이어도 해양과학기지 자료를 활용한 SMAP 인공위성 염분 검증

  • Park, Jae-Jin (Department of Science Education, Seoul National University) ;
  • Park, Kyung-Ae (Department of Earth Science Education/Research Institute of Oceanography, Seoul National University) ;
  • Kim, Hee-Young (Department of Science Education, Seoul National University) ;
  • Lee, Eunil (Ocean Research Division, Korea Hydrographic and Oceanographic Agency) ;
  • Byun, Do-Seong (Ocean Research Division, Korea Hydrographic and Oceanographic Agency) ;
  • Jeong, Kwang-Yeong (Ocean Research Division, Korea Hydrographic and Oceanographic Agency)
  • 박재진 (서울대학교 과학교육과) ;
  • 박경애 (서울대학교 지구과학교육과/해양연구소) ;
  • 김희영 (서울대학교 과학교육과) ;
  • 이은일 (국립해양조사원 해양과학조사연구실) ;
  • 변도성 (국립해양조사원 해양과학조사연구실) ;
  • 정광영 (국립해양조사원 해양과학조사연구실)
  • Received : 2020.10.13
  • Accepted : 2020.10.19
  • Published : 2020.10.31

Abstract

Salinity is not only an important variable that determines the density of the ocean but also one of the main parameters representing the global water cycle.
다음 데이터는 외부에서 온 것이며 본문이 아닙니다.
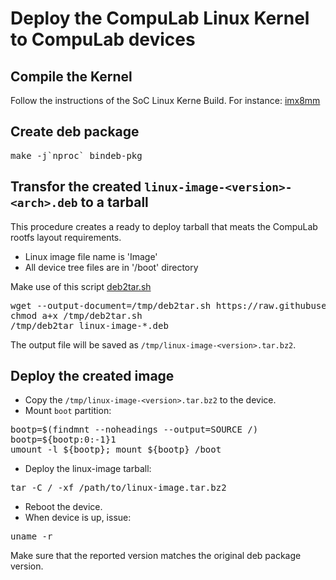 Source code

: # Deploy the CompuLab Linux Kernel to CompuLab devices

## Compile the Kernel
Follow the instructions of the SoC Linux Kerne Build.
For instance: [imx8mm](https://github.com/compulab-yokneam/meta-bsp-imx8mm/blob/rel_imx_5.4.24_2.1.0-dev/Documentation/linux_kernel_build.md)

## Create deb package
<pre>
make -j`nproc` bindeb-pkg
</pre>

## Transfor the created ```linux-image-<version>-<arch>.deb``` to a tarball
This procedure creates a ready to deploy tarball that meats the CompuLab rootfs layout requirements.
* Linux image file name is 'Image'
* All device tree files are in '/boot' directory

Make use of this script [deb2tar.sh](https://raw.githubusercontent.com/compulab-yokneam/Documentation/master/etc/deb2tar.sh)
<pre>
wget --output-document=/tmp/deb2tar.sh https://raw.githubusercontent.com/compulab-yokneam/Documentation/master/etc/deb2tar.sh
chmod a+x /tmp/deb2tar.sh
/tmp/deb2tar linux-image-*.deb
</pre>

The output file will be saved as  ```/tmp/linux-image-<version>.tar.bz2```.

## Deploy the created image
* Copy the ```/tmp/linux-image-<version>.tar.bz2``` to the device.
* Mount ```boot``` partition:
<pre>
bootp=$(findmnt --noheadings --output=SOURCE /)
bootp=${bootp:0:-1}1
umount -l ${bootp}; mount ${bootp} /boot
</pre>
* Deploy the linux-image tarball:
<pre>
tar -C / -xf /path/to/linux-image.tar.bz2
</pre>
* Reboot the device.
* When device is up, issue:
<pre>
uname -r
</pre>
Make sure that the reported version matches the original deb package version.
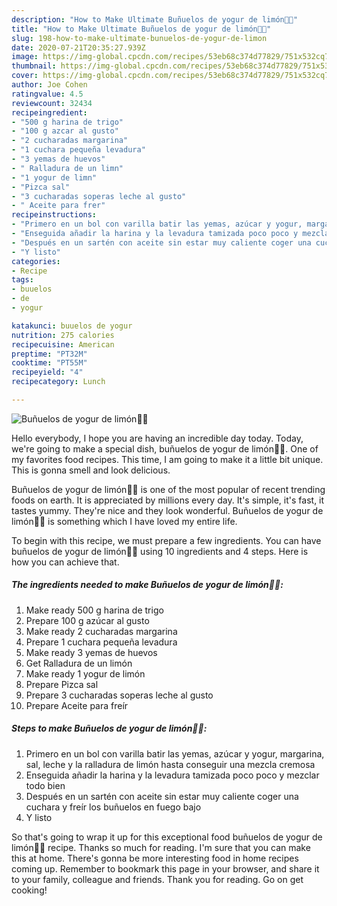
 ```yaml
---
description: "How to Make Ultimate Buñuelos de yogur de limón🍋🍋"
title: "How to Make Ultimate Buñuelos de yogur de limón🍋🍋"
slug: 198-how-to-make-ultimate-bunuelos-de-yogur-de-limon
date: 2020-07-21T20:35:27.939Z
image: https://img-global.cpcdn.com/recipes/53eb68c374d77829/751x532cq70/bunuelos-de-yogur-de-limon🍋🍋-foto-principal.jpg
thumbnail: https://img-global.cpcdn.com/recipes/53eb68c374d77829/751x532cq70/bunuelos-de-yogur-de-limon🍋🍋-foto-principal.jpg
cover: https://img-global.cpcdn.com/recipes/53eb68c374d77829/751x532cq70/bunuelos-de-yogur-de-limon🍋🍋-foto-principal.jpg
author: Joe Cohen
ratingvalue: 4.5
reviewcount: 32434
recipeingredient:
- "500 g harina de trigo"
- "100 g azcar al gusto"
- "2 cucharadas margarina"
- "1 cuchara pequeña levadura"
- "3 yemas de huevos"
- " Ralladura de un limn"
- "1 yogur de limn"
- "Pizca sal"
- "3 cucharadas soperas leche al gusto"
- " Aceite para frer"
recipeinstructions:
- "Primero en un bol con varilla batir las yemas, azúcar y yogur, margarina, sal, leche y la ralladura de limón hasta conseguir una mezcla cremosa"
- "Enseguida añadir la harina y la levadura tamizada poco poco y mezclar todo bien"
- "Después en un sartén con aceite sin estar muy caliente coger una cuchara y freír los buñuelos en fuego bajo"
- "Y listo"
categories:
- Recipe
tags:
- buuelos
- de
- yogur

katakunci: buuelos de yogur 
nutrition: 275 calories
recipecuisine: American
preptime: "PT32M"
cooktime: "PT55M"
recipeyield: "4"
recipecategory: Lunch

---
```



![Buñuelos de yogur de limón🍋🍋](https://img-global.cpcdn.com/recipes/53eb68c374d77829/751x532cq70/bunuelos-de-yogur-de-limon🍋🍋-foto-principal.jpg)

Hello everybody, I hope you are having an incredible day today. Today, we're going to make a special dish, buñuelos de yogur de limón🍋🍋. One of my favorites food recipes. This time, I am going to make it a little bit unique. This is gonna smell and look delicious.



Buñuelos de yogur de limón🍋🍋 is one of the most popular of recent trending foods on earth. It is appreciated by millions every day. It's simple, it's fast, it tastes yummy. They're nice and they look wonderful. Buñuelos de yogur de limón🍋🍋 is something which I have loved my entire life.


To begin with this recipe, we must prepare a few ingredients. You can have buñuelos de yogur de limón🍋🍋 using 10 ingredients and 4 steps. Here is how you can achieve that.

<!--inarticleads1-->

##### The ingredients needed to make Buñuelos de yogur de limón🍋🍋:

1. Make ready 500 g harina de trigo
1. Prepare 100 g azúcar al gusto
1. Make ready 2 cucharadas margarina
1. Prepare 1 cuchara pequeña levadura
1. Make ready 3 yemas de huevos
1. Get  Ralladura de un limón
1. Make ready 1 yogur de limón
1. Prepare Pizca sal
1. Prepare 3 cucharadas soperas leche al gusto
1. Prepare  Aceite para freír




<!--inarticleads2-->

##### Steps to make Buñuelos de yogur de limón🍋🍋:

1. Primero en un bol con varilla batir las yemas, azúcar y yogur, margarina, sal, leche y la ralladura de limón hasta conseguir una mezcla cremosa
1. Enseguida añadir la harina y la levadura tamizada poco poco y mezclar todo bien
1. Después en un sartén con aceite sin estar muy caliente coger una cuchara y freír los buñuelos en fuego bajo
1. Y listo




So that's going to wrap it up for this exceptional food buñuelos de yogur de limón🍋🍋 recipe. Thanks so much for reading. I'm sure that you can make this at home. There's gonna be more interesting food in home recipes coming up. Remember to bookmark this page in your browser, and share it to your family, colleague and friends. Thank you for reading. Go on get cooking!
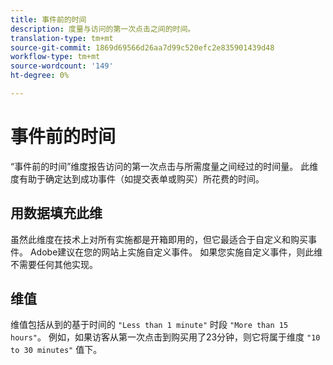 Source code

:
 ```yaml
---
title: 事件前的时间
description: 度量与访问的第一次点击之间的时间。
translation-type: tm+mt
source-git-commit: 1869d69566d26aa7d99c520efc2e835901439d48
workflow-type: tm+mt
source-wordcount: '149'
ht-degree: 0%

---
```



# 事件前的时间

“事件前的时间”维度报告访问的第一次点击与所需度量之间经过的时间量。 此维度有助于确定达到成功事件（如提交表单或购买）所花费的时间。

## 用数据填充此维

虽然此维度在技术上对所有实施都是开箱即用的，但它最适合于自定义和购买事件。 Adobe建议在您的网站上实施自定义事件。 如果您实施自定义事件，则此维不需要任何其他实现。

## 维值

维值包括从到的基于时间的 `"Less than 1 minute"` 时段 `"More than 15 hours"`。 例如，如果访客从第一次点击到购买用了23分钟，则它将属于维度 `"10 to 30 minutes"` 值下。
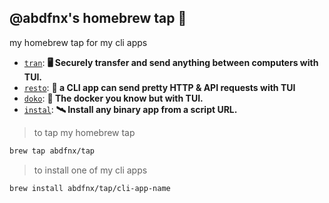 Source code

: @abdfnx's homebrew tap 🍺
---

my homebrew tap for my cli apps

* [`tran`](https://github.com/abdfnx/tran): **🖥️ Securely transfer and send anything between computers with TUI.**
* [`resto`](https://github.com/abdfnx/resto): **🔗 a CLI app can send pretty HTTP & API requests with TUI**
* [`doko`](https://github.com/abdfnx/doko): **🐳 The docker you know but with TUI.**
* [`instal`](https://github.com/abdfnx/instal): **🛰️ Install any binary app from a script URL.**

> to tap my homebrew tap

```bash
brew tap abdfnx/tap
```

> to install one of my cli apps

```bash
brew install abdfnx/tap/cli-app-name
```
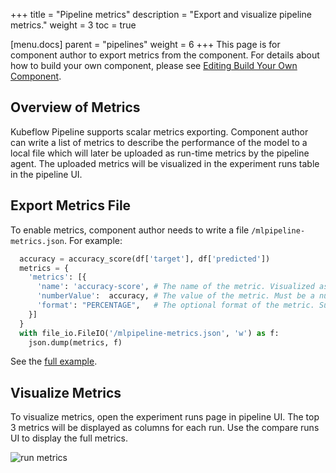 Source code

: +++
title = "Pipeline metrics"
description = "Export and visualize pipeline metrics."
weight = 3
toc = true

[menu.docs]
  parent = "pipelines"
  weight = 6
+++
This page is for component author to export metrics from the component. For details about how to build your own component, please see [Editing Build Your Own Component](/docs/guides/pipelines/build-component).
 
## Overview of Metrics
Kubeflow Pipeline supports scalar metrics exporting. Component author can write a list of metrics to describe the performance of the model to a local file which will later be uploaded as run-time metrics by the pipeline agent. The uploaded metrics will be visualized in the experiment runs table in the pipeline UI.
 
## Export Metrics File
To enable metrics, component author needs to write a file `/mlpipeline-metrics.json`. For example:
```Python
  accuracy = accuracy_score(df['target'], df['predicted'])
  metrics = {
    'metrics': [{
      'name': 'accuracy-score', # The name of the metric. Visualized as the column name in the runs table.
      'numberValue':  accuracy, # The value of the metric. Must be a numeric value.
      'format': "PERCENTAGE",   # The optional format of the metric. Supported values are "RAW" (displayed in raw format) and "PERCENTAGE" (displayed in percentage format).
    }]
  }
  with file_io.FileIO('/mlpipeline-metrics.json', 'w') as f:
    json.dump(metrics, f)
```
See the [full example](https://github.com/kubeflow/pipelines/blob/master/components/local/confusion_matrix/src/confusion_matrix.py#L78).
 
## Visualize Metrics
To visualize metrics, open the experiment runs page in pipeline UI. The top 3 metrics will be displayed as columns for each run. Use the compare runs UI to display the full metrics.
 
![run metrics](/docs/images/metric.png) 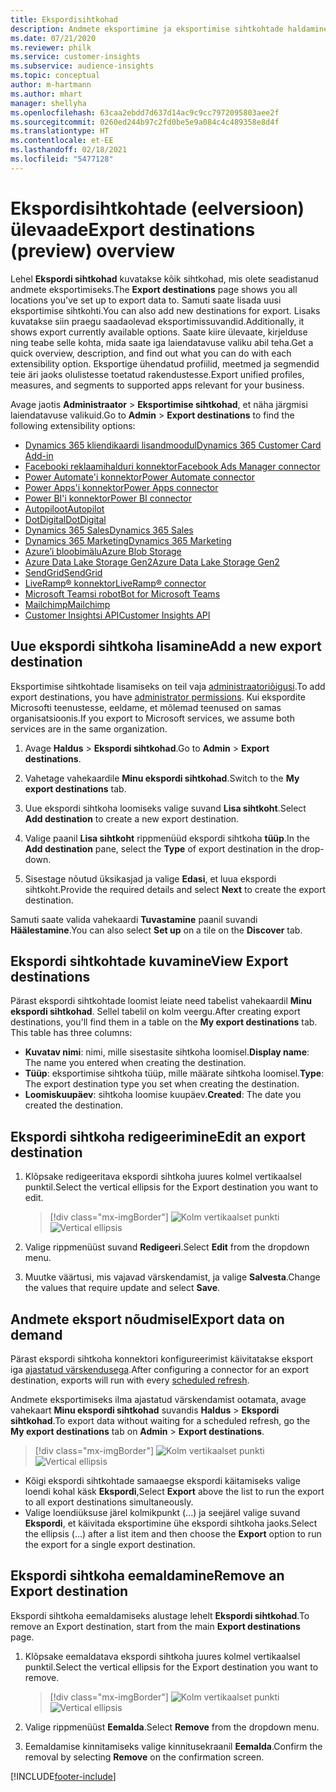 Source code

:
 ```yaml
---
title: Ekspordisihtkohad
description: Andmete eksportimine ja eksportimise sihtkohtade haldamine.
ms.date: 07/21/2020
ms.reviewer: philk
ms.service: customer-insights
ms.subservice: audience-insights
ms.topic: conceptual
author: m-hartmann
ms.author: mhart
manager: shellyha
ms.openlocfilehash: 63caa2ebdd7d637d14ac9c9cc7972095803aee2f
ms.sourcegitcommit: 0260ed244b97c2fd0be5e9a084c4c489358e8d4f
ms.translationtype: HT
ms.contentlocale: et-EE
ms.lasthandoff: 02/18/2021
ms.locfileid: "5477128"
---
```

# <a name="export-destinations-preview-overview"></a><span data-ttu-id="15b8f-103">Ekspordisihtkohtade (eelversioon) ülevaade</span><span class="sxs-lookup"><span data-stu-id="15b8f-103">Export destinations (preview) overview</span></span>

<span data-ttu-id="15b8f-104">Lehel **Ekspordi sihtkohad** kuvatakse kõik sihtkohad, mis olete seadistanud andmete eksportimiseks.</span><span class="sxs-lookup"><span data-stu-id="15b8f-104">The **Export destinations** page shows you all locations you've set up to export data to.</span></span> <span data-ttu-id="15b8f-105">Samuti saate lisada uusi eksportimise sihtkohti.</span><span class="sxs-lookup"><span data-stu-id="15b8f-105">You can also add new destinations for export.</span></span> <span data-ttu-id="15b8f-106">Lisaks kuvatakse siin praegu saadaolevad eksportimissuvandid.</span><span class="sxs-lookup"><span data-stu-id="15b8f-106">Additionally, it shows export currently available options.</span></span> <span data-ttu-id="15b8f-107">Saate kiire ülevaate, kirjelduse ning teabe selle kohta, mida saate iga laiendatavuse valiku abil teha.</span><span class="sxs-lookup"><span data-stu-id="15b8f-107">Get a quick overview, description, and find out what you can do with each extensibility option.</span></span> <span data-ttu-id="15b8f-108">Eksportige ühendatud profiilid, meetmed ja segmendid teie äri jaoks olulistesse toetatud rakendustesse.</span><span class="sxs-lookup"><span data-stu-id="15b8f-108">Export unified profiles, measures, and segments to supported apps relevant for your business.</span></span>

<span data-ttu-id="15b8f-109">Avage jaotis **Administraator** > **Eksportimise sihtkohad**, et näha järgmisi laiendatavuse valikuid.</span><span class="sxs-lookup"><span data-stu-id="15b8f-109">Go to **Admin** > **Export destinations** to find the following extensibility options:</span></span>

- [<span data-ttu-id="15b8f-110">Dynamics 365 kliendikaardi lisandmoodul</span><span class="sxs-lookup"><span data-stu-id="15b8f-110">Dynamics 365 Customer Card Add-in</span></span>](customer-card-add-in.md)
- [<span data-ttu-id="15b8f-111">Facebooki reklaamihalduri konnektor</span><span class="sxs-lookup"><span data-stu-id="15b8f-111">Facebook Ads Manager connector</span></span>](export-facebook.md)
- [<span data-ttu-id="15b8f-112">Power Automate'i konnektor</span><span class="sxs-lookup"><span data-stu-id="15b8f-112">Power Automate connector</span></span>](export-power-automate.md)
- [<span data-ttu-id="15b8f-113">Power Apps'i konnektor</span><span class="sxs-lookup"><span data-stu-id="15b8f-113">Power Apps connector</span></span>](export-power-apps.md)
- [<span data-ttu-id="15b8f-114">Power BI'i konnektor</span><span class="sxs-lookup"><span data-stu-id="15b8f-114">Power BI connector</span></span>](export-power-bi.md)
- [<span data-ttu-id="15b8f-115">Autopiloot</span><span class="sxs-lookup"><span data-stu-id="15b8f-115">Autopilot</span></span>](export-autopilot.md)
- [<span data-ttu-id="15b8f-116">DotDigital</span><span class="sxs-lookup"><span data-stu-id="15b8f-116">DotDigital</span></span>](export-dotdigital.md)
- [<span data-ttu-id="15b8f-117">Dynamics 365 Sales</span><span class="sxs-lookup"><span data-stu-id="15b8f-117">Dynamics 365 Sales</span></span>](export-dynamics365-sales.md)
- [<span data-ttu-id="15b8f-118">Dynamics 365 Marketing</span><span class="sxs-lookup"><span data-stu-id="15b8f-118">Dynamics 365 Marketing</span></span>](export-dynamics365-marketing.md)
- [<span data-ttu-id="15b8f-119">Azure’i bloobimälu</span><span class="sxs-lookup"><span data-stu-id="15b8f-119">Azure Blob Storage</span></span>](export-azure-blob-storage.md)
- [<span data-ttu-id="15b8f-120">Azure Data Lake Storage Gen2</span><span class="sxs-lookup"><span data-stu-id="15b8f-120">Azure Data Lake Storage Gen2</span></span>](export-azure-data-lake-storage-gen2.md)
- [<span data-ttu-id="15b8f-121">SendGrid</span><span class="sxs-lookup"><span data-stu-id="15b8f-121">SendGrid</span></span>](export-sendgrid.md)
- [<span data-ttu-id="15b8f-122">LiveRamp&reg; konnektor</span><span class="sxs-lookup"><span data-stu-id="15b8f-122">LiveRamp&reg; connector</span></span>](export-liveramp.md)
- [<span data-ttu-id="15b8f-123">Microsoft Teamsi robot</span><span class="sxs-lookup"><span data-stu-id="15b8f-123">Bot for Microsoft Teams</span></span>](export-teams-bot.md)
- [<span data-ttu-id="15b8f-124">Mailchimp</span><span class="sxs-lookup"><span data-stu-id="15b8f-124">Mailchimp</span></span>](export-mailchimp.md)
- [<span data-ttu-id="15b8f-125">Customer Insightsi API</span><span class="sxs-lookup"><span data-stu-id="15b8f-125">Customer Insights API</span></span>](apis.md)

## <a name="add-a-new-export-destination"></a><span data-ttu-id="15b8f-126">Uue ekspordi sihtkoha lisamine</span><span class="sxs-lookup"><span data-stu-id="15b8f-126">Add a new export destination</span></span>

<span data-ttu-id="15b8f-127">Eksportimise sihtkohtade lisamiseks on teil vaja [administraatoriõigusi](permissions.md).</span><span class="sxs-lookup"><span data-stu-id="15b8f-127">To add export destinations, you have [administrator permissions](permissions.md).</span></span> <span data-ttu-id="15b8f-128">Kui ekspordite Microsofti teenustesse, eeldame, et mõlemad teenused on samas organisatsioonis.</span><span class="sxs-lookup"><span data-stu-id="15b8f-128">If you export to Microsoft services, we assume both services are in the same organization.</span></span>

1. <span data-ttu-id="15b8f-129">Avage **Haldus** > **Ekspordi sihtkohad**.</span><span class="sxs-lookup"><span data-stu-id="15b8f-129">Go to **Admin** > **Export destinations**.</span></span>

1. <span data-ttu-id="15b8f-130">Vahetage vahekaardile **Minu ekspordi sihtkohad**.</span><span class="sxs-lookup"><span data-stu-id="15b8f-130">Switch to the **My export destinations** tab.</span></span>

1. <span data-ttu-id="15b8f-131">Uue ekspordi sihtkoha loomiseks valige suvand **Lisa sihtkoht**.</span><span class="sxs-lookup"><span data-stu-id="15b8f-131">Select **Add destination** to create a new export destination.</span></span>

1. <span data-ttu-id="15b8f-132">Valige paanil **Lisa sihtkoht** rippmenüüd ekspordi sihtkoha **tüüp**.</span><span class="sxs-lookup"><span data-stu-id="15b8f-132">In the **Add destination** pane, select the **Type** of export destination in the drop-down.</span></span>

1. <span data-ttu-id="15b8f-133">Sisestage nõutud üksikasjad ja valige **Edasi**, et luua ekspordi sihtkoht.</span><span class="sxs-lookup"><span data-stu-id="15b8f-133">Provide the required details and select **Next** to create the export destination.</span></span>

<span data-ttu-id="15b8f-134">Samuti saate valida vahekaardi **Tuvastamine** paanil suvandi **Häälestamine**.</span><span class="sxs-lookup"><span data-stu-id="15b8f-134">You can also select **Set up** on a tile on the **Discover** tab.</span></span>

## <a name="view-export-destinations"></a><span data-ttu-id="15b8f-135">Ekspordi sihtkohtade kuvamine</span><span class="sxs-lookup"><span data-stu-id="15b8f-135">View Export destinations</span></span>

<span data-ttu-id="15b8f-136">Pärast ekspordi sihtkohtade loomist leiate need tabelist vahekaardil **Minu ekspordi sihtkohad**. Sellel tabelil on kolm veergu.</span><span class="sxs-lookup"><span data-stu-id="15b8f-136">After creating export destinations, you'll find them in a table on the **My export destinations** tab. This table has three columns:</span></span>

- <span data-ttu-id="15b8f-137">**Kuvatav nimi**: nimi, mille sisestasite sihtkoha loomisel.</span><span class="sxs-lookup"><span data-stu-id="15b8f-137">**Display name**: The name you entered when creating the destination.</span></span>
- <span data-ttu-id="15b8f-138">**Tüüp**: eksportimise sihtkoha tüüp, mille määrate sihtkoha loomisel.</span><span class="sxs-lookup"><span data-stu-id="15b8f-138">**Type**: The export destination type you set when creating the destination.</span></span>
- <span data-ttu-id="15b8f-139">**Loomiskuupäev**: sihtkoha loomise kuupäev.</span><span class="sxs-lookup"><span data-stu-id="15b8f-139">**Created**: The date you created the destination.</span></span>

## <a name="edit-an-export-destination"></a><span data-ttu-id="15b8f-140">Ekspordi sihtkoha redigeerimine</span><span class="sxs-lookup"><span data-stu-id="15b8f-140">Edit an export destination</span></span>

1. <span data-ttu-id="15b8f-141">Klõpsake redigeeritava ekspordi sihtkoha juures kolmel vertikaalsel punktil.</span><span class="sxs-lookup"><span data-stu-id="15b8f-141">Select the vertical ellipsis for the Export destination you want to edit.</span></span>

   > [!div class="mx-imgBorder"]
   > <span data-ttu-id="15b8f-142">![Kolm vertikaalset punkti](media/export-destinations-page-ellipsis.png "Kolm vertikaalset punkti")</span><span class="sxs-lookup"><span data-stu-id="15b8f-142">![Vertical ellipsis](media/export-destinations-page-ellipsis.png "Vertical ellipsis")</span></span>

1. <span data-ttu-id="15b8f-143">Valige rippmenüüst suvand **Redigeeri**.</span><span class="sxs-lookup"><span data-stu-id="15b8f-143">Select **Edit** from the dropdown menu.</span></span>

1. <span data-ttu-id="15b8f-144">Muutke väärtusi, mis vajavad värskendamist, ja valige **Salvesta**.</span><span class="sxs-lookup"><span data-stu-id="15b8f-144">Change the values that require update and select **Save**.</span></span>

## <a name="export-data-on-demand"></a><span data-ttu-id="15b8f-145">Andmete eksport nõudmisel</span><span class="sxs-lookup"><span data-stu-id="15b8f-145">Export data on demand</span></span>

<span data-ttu-id="15b8f-146">Pärast ekspordi sihtkoha konnektori konfigureerimist käivitatakse eksport iga [ajastatud värskendusega](system.md#schedule-tab).</span><span class="sxs-lookup"><span data-stu-id="15b8f-146">After configuring a connector for an export destination, exports will run with every [scheduled refresh](system.md#schedule-tab).</span></span>

<span data-ttu-id="15b8f-147">Andmete eksportimiseks ilma ajastatud värskendamist ootamata, avage vahekaart **Minu ekspordi sihtkohad** suvandis **Haldus** > **Ekspordi sihtkohad**.</span><span class="sxs-lookup"><span data-stu-id="15b8f-147">To export data without waiting for a scheduled refresh, go the **My export destinations** tab on **Admin** > **Export destinations**.</span></span>

> [!div class="mx-imgBorder"]
> <span data-ttu-id="15b8f-148">![Kolm vertikaalset punkti](media/export-destinations-page-ellipsis.png "Kolm vertikaalset punkti")</span><span class="sxs-lookup"><span data-stu-id="15b8f-148">![Vertical ellipsis](media/export-destinations-page-ellipsis.png "Vertical ellipsis")</span></span>

- <span data-ttu-id="15b8f-149">Kõigi ekspordi sihtkohtade samaaegse ekspordi käitamiseks valige loendi kohal käsk **Ekspordi**,</span><span class="sxs-lookup"><span data-stu-id="15b8f-149">Select **Export** above the list to run the export to all export destinations simultaneously.</span></span>
- <span data-ttu-id="15b8f-150">Valige loendiüksuse järel kolmikpunkt (...) ja seejärel valige suvand **Ekspordi**, et käivitada eksportimine ühe ekspordi sihtkoha jaoks.</span><span class="sxs-lookup"><span data-stu-id="15b8f-150">Select the ellipsis (...) after a list item and then choose the **Export** option to run the export for a single export destination.</span></span>

## <a name="remove-an-export-destination"></a><span data-ttu-id="15b8f-151">Ekspordi sihtkoha eemaldamine</span><span class="sxs-lookup"><span data-stu-id="15b8f-151">Remove an Export destination</span></span>

<span data-ttu-id="15b8f-152">Ekspordi sihtkoha eemaldamiseks alustage lehelt **Ekspordi sihtkohad**.</span><span class="sxs-lookup"><span data-stu-id="15b8f-152">To remove an Export destination, start from the main **Export destinations** page.</span></span>

1. <span data-ttu-id="15b8f-153">Klõpsake eemaldatava ekspordi sihtkoha juures kolmel vertikaalsel punktil.</span><span class="sxs-lookup"><span data-stu-id="15b8f-153">Select the vertical ellipsis for the Export destination you want to remove.</span></span>

   > [!div class="mx-imgBorder"]
   > <span data-ttu-id="15b8f-154">![Kolm vertikaalset punkti](media/export-destinations-page-ellipsis.png "Kolm vertikaalset punkti")</span><span class="sxs-lookup"><span data-stu-id="15b8f-154">![Vertical ellipsis](media/export-destinations-page-ellipsis.png "Vertical ellipsis")</span></span>

2. <span data-ttu-id="15b8f-155">Valige rippmenüüst **Eemalda**.</span><span class="sxs-lookup"><span data-stu-id="15b8f-155">Select **Remove** from the dropdown menu.</span></span>

3. <span data-ttu-id="15b8f-156">Eemaldamise kinnitamiseks valige kinnitusekraanil **Eemalda**.</span><span class="sxs-lookup"><span data-stu-id="15b8f-156">Confirm the removal by selecting **Remove** on the confirmation screen.</span></span>


[!INCLUDE[footer-include](../includes/footer-banner.md)] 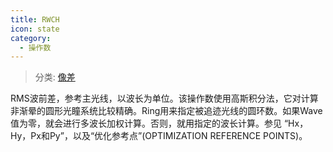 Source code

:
 ```yaml
---
title: RWCH
icon: state
category:
  - 操作数
---
```


> 分类: [像差](/hb/operands/131/885/  "Zemax 操作数 像差")

RMS波前差，参考主光线，以波长为单位。该操作数使用高斯积分法，它对计算非渐晕的圆形光瞳系统比较精确。Ring用来指定被追迹光线的圆环数。如果Wave值为零，就会进行多波长加权计算。否则，就用指定的波长计算。参见 “Hx，Hy，Px和Py”，以及“优化参考点”(OPTIMIZATION REFERENCE POINTS)。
Ocean salinity observations have been mainly conducted using ships, Argo floats, and buoys. Since the first satellite salinity was launched in 2009, it is also possible to observe sea surface salinity in the global ocean using satellite salinity data. However, the satellite salinity data contain various errors, it is necessary to validate its accuracy before applying it as research data. In this study, the salinity accuracy between the Soil Moisture Active Passive (SMAP) satellite salinity data and the in-situ salinity data provided by the Ieodo ocean research station was evaluated, and the error characteristics were analyzed from April 2015 to August 2020. As a result, a total of 314 match-up points were produced, and the root mean square error (RMSE) and mean bias of salinity were 1.79 and 0.91 psu, respectively. Overall, the satellite salinity was overestimated compare to the in-situ salinity. Satellite salinity is dependent on various marine environmental factors such as season, sea surface temperature (SST), and wind speed. In summer, the difference between the satellite salinity and the in-situ salinity was less than 0.18 psu. This means that the accuracy of satellite salinity increases at high SST rather than at low SST. This accuracy was affected by the sensitivity of the sensor. Likewise, the error was reduced at wind speeds greater than 5 m s-1. This study suggests that satellite-derived salinity data should be used in coastal areas for limited use by checking if they are suitable for specific research purposes.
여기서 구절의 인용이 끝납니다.